··· PROVIDED DATA ···

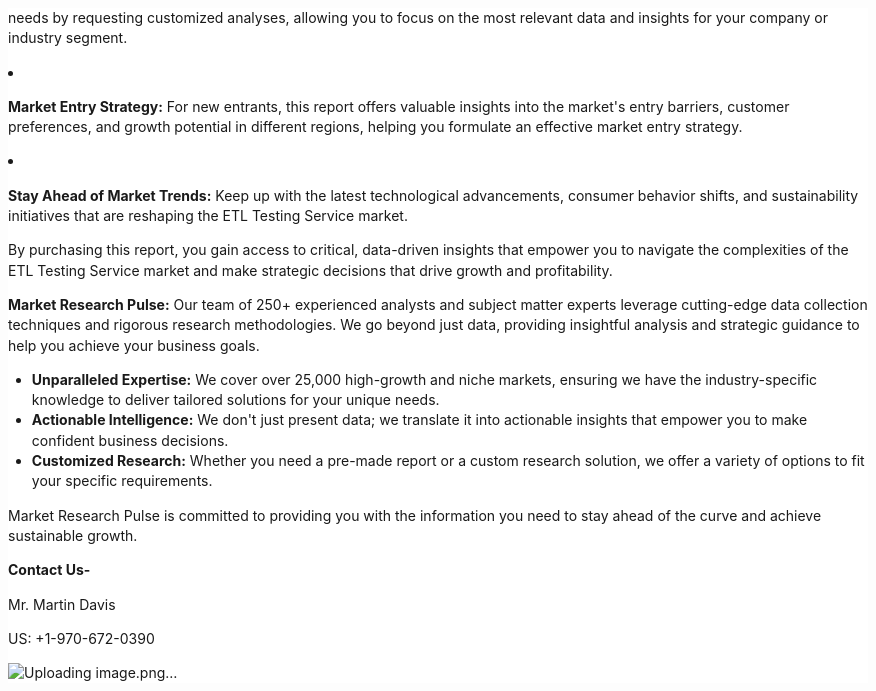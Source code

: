 needs by requesting customized analyses, allowing you to focus on the most relevant data and insights for your company or industry segment.</p></li><li><p><strong>Market Entry Strategy:</strong> For new entrants, this report offers valuable insights into the market's entry barriers, customer preferences, and growth potential in different regions, helping you formulate an effective market entry strategy.</p></li><li><p><strong>Stay Ahead of Market Trends:</strong> Keep up with the latest technological advancements, consumer behavior shifts, and sustainability initiatives that are reshaping the ETL Testing Service market.</p></li></ol><p>By purchasing this report, you gain access to critical, data-driven insights that empower you to navigate the complexities of the ETL Testing Service market and make strategic decisions that drive growth and profitability.</p><p><strong>Market Research Pulse:</strong>&nbsp;Our team of 250+ experienced analysts and subject matter experts leverage cutting-edge data collection techniques and rigorous research methodologies. We go beyond just data, providing insightful analysis and strategic guidance to help you achieve your business goals.</p><ul><li><strong>Unparalleled Expertise:</strong>&nbsp;We cover over 25,000 high-growth and niche markets, ensuring we have the industry-specific knowledge to deliver tailored solutions for your unique needs.</li><li><strong>Actionable Intelligence:</strong>&nbsp;We don't just present data; we translate it into actionable insights that empower you to make confident business decisions.</li><li><strong>Customized Research:</strong>&nbsp;Whether you need a pre-made report or a custom research solution, we offer a variety of options to fit your specific requirements.</li></ul><p>Market Research Pulse is committed to providing you with the information you need to stay ahead of the curve and achieve sustainable growth.</p><p><strong>Contact Us-</strong></p><p>Mr. Martin Davis</p><p>US: +1-970-672-0390</p>
![Uploading image.png…]()
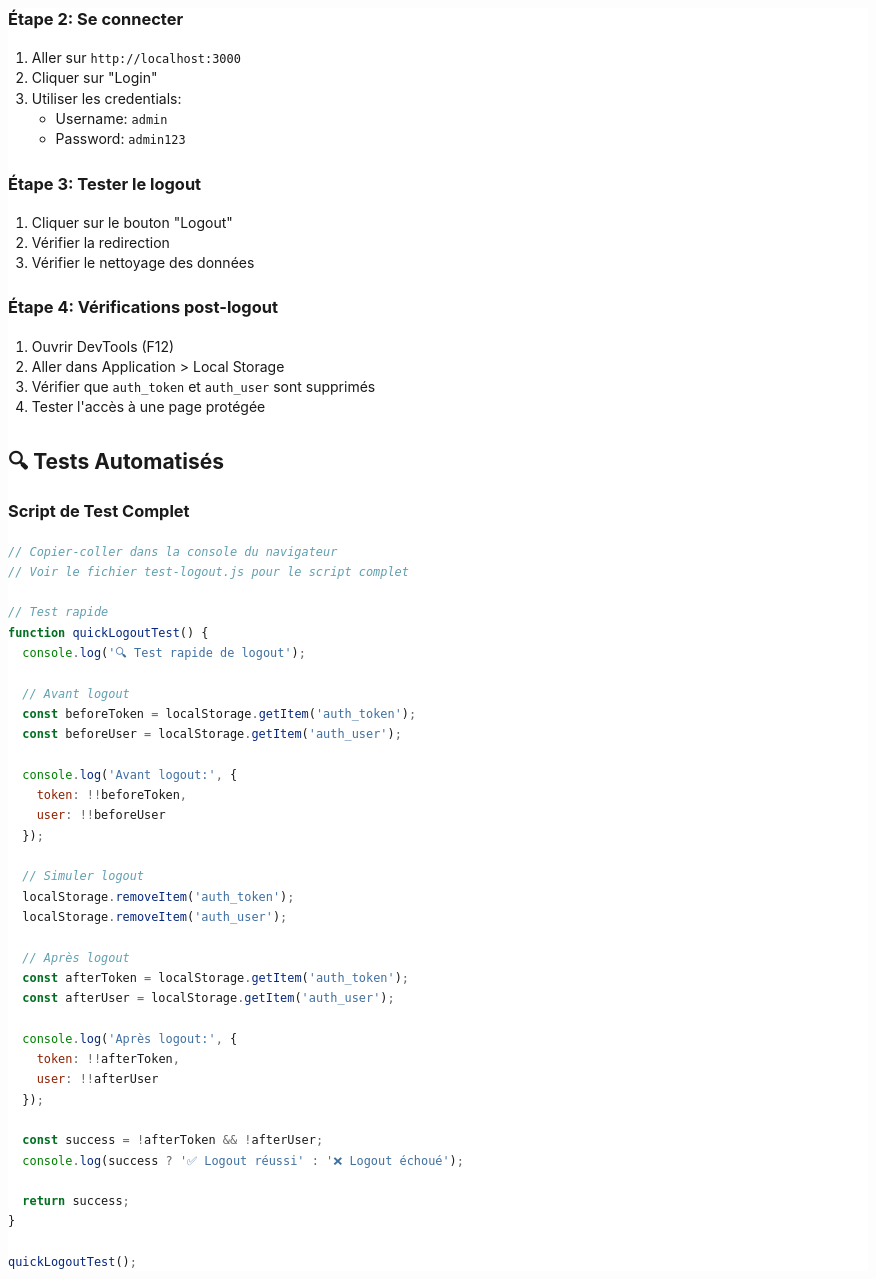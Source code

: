 ### **Étape 2: Se connecter**
1. Aller sur `http://localhost:3000`
2. Cliquer sur "Login"
3. Utiliser les credentials:
   - Username: `admin`
   - Password: `admin123`

### **Étape 3: Tester le logout**
1. Cliquer sur le bouton "Logout"
2. Vérifier la redirection
3. Vérifier le nettoyage des données

### **Étape 4: Vérifications post-logout**
1. Ouvrir DevTools (F12)
2. Aller dans Application > Local Storage
3. Vérifier que `auth_token` et `auth_user` sont supprimés
4. Tester l'accès à une page protégée

## 🔍 **Tests Automatisés**

### **Script de Test Complet**
```javascript
// Copier-coller dans la console du navigateur
// Voir le fichier test-logout.js pour le script complet

// Test rapide
function quickLogoutTest() {
  console.log('🔍 Test rapide de logout');
  
  // Avant logout
  const beforeToken = localStorage.getItem('auth_token');
  const beforeUser = localStorage.getItem('auth_user');
  
  console.log('Avant logout:', {
    token: !!beforeToken,
    user: !!beforeUser
  });
  
  // Simuler logout
  localStorage.removeItem('auth_token');
  localStorage.removeItem('auth_user');
  
  // Après logout
  const afterToken = localStorage.getItem('auth_token');
  const afterUser = localStorage.getItem('auth_user');
  
  console.log('Après logout:', {
    token: !!afterToken,
    user: !!afterUser
  });
  
  const success = !afterToken && !afterUser;
  console.log(success ? '✅ Logout réussi' : '❌ Logout échoué');
  
  return success;
}

quickLogoutTest();
```
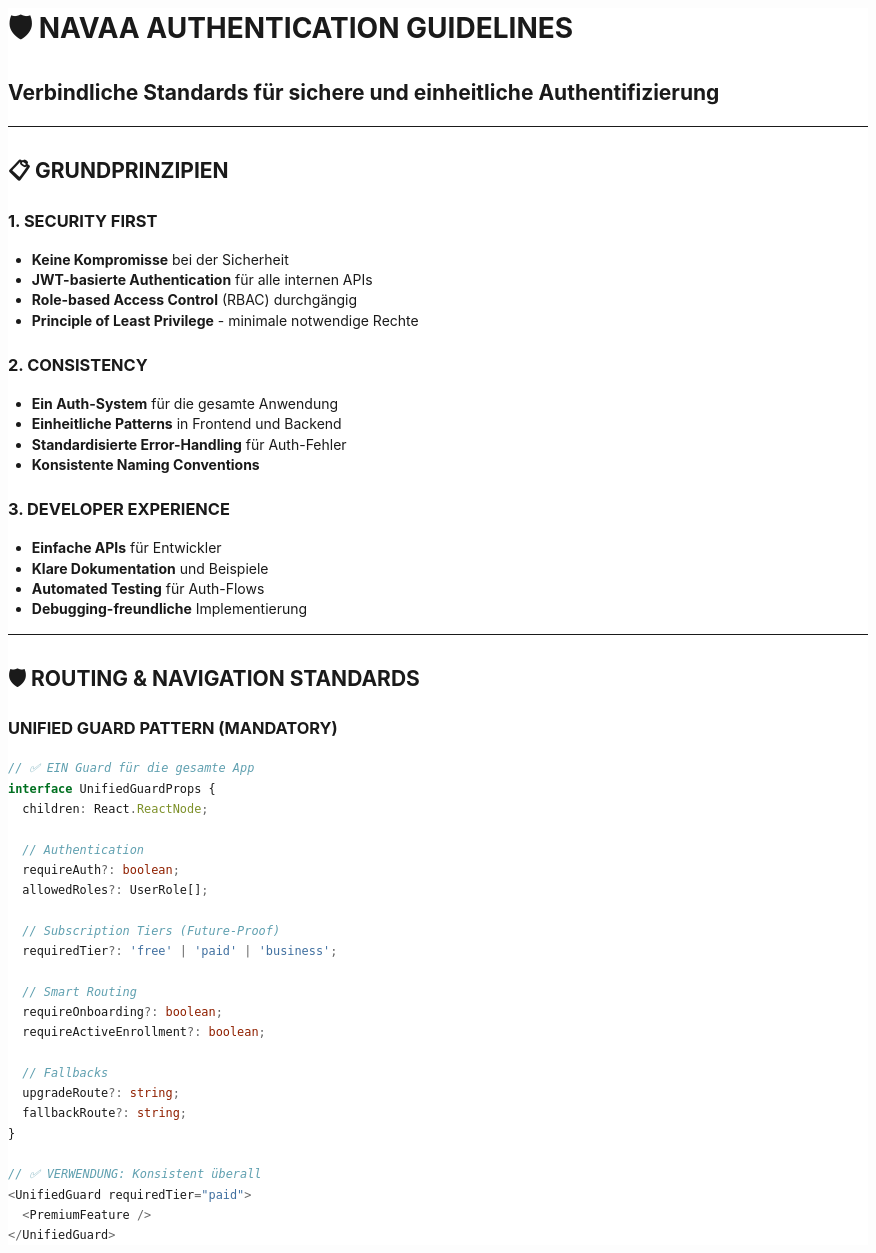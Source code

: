 # 🛡️ NAVAA AUTHENTICATION GUIDELINES

## Verbindliche Standards für sichere und einheitliche Authentifizierung

---

## 📋 GRUNDPRINZIPIEN

### **1. SECURITY FIRST**

- **Keine Kompromisse** bei der Sicherheit
- **JWT-basierte Authentication** für alle internen APIs
- **Role-based Access Control** (RBAC) durchgängig
- **Principle of Least Privilege** - minimale notwendige Rechte

### **2. CONSISTENCY**

- **Ein Auth-System** für die gesamte Anwendung
- **Einheitliche Patterns** in Frontend und Backend
- **Standardisierte Error-Handling** für Auth-Fehler
- **Konsistente Naming Conventions**

### **3. DEVELOPER EXPERIENCE**

- **Einfache APIs** für Entwickler
- **Klare Dokumentation** und Beispiele
- **Automated Testing** für Auth-Flows
- **Debugging-freundliche** Implementierung

---

## 🛡️ ROUTING & NAVIGATION STANDARDS

### **UNIFIED GUARD PATTERN (MANDATORY)**

```typescript
// ✅ EIN Guard für die gesamte App
interface UnifiedGuardProps {
  children: React.ReactNode;

  // Authentication
  requireAuth?: boolean;
  allowedRoles?: UserRole[];

  // Subscription Tiers (Future-Proof)
  requiredTier?: 'free' | 'paid' | 'business';

  // Smart Routing
  requireOnboarding?: boolean;
  requireActiveEnrollment?: boolean;

  // Fallbacks
  upgradeRoute?: string;
  fallbackRoute?: string;
}

// ✅ VERWENDUNG: Konsistent überall
<UnifiedGuard requiredTier="paid">
  <PremiumFeature />
</UnifiedGuard>
```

···

YOUR OBJECTIVE
Copy all lines of the records in which the string "afterUser" can be found.

WRITTEN REPLY
  const afterUser = localStorage.getItem('auth_user');
    user: !!afterUser
  const success = !afterToken && !afterUser;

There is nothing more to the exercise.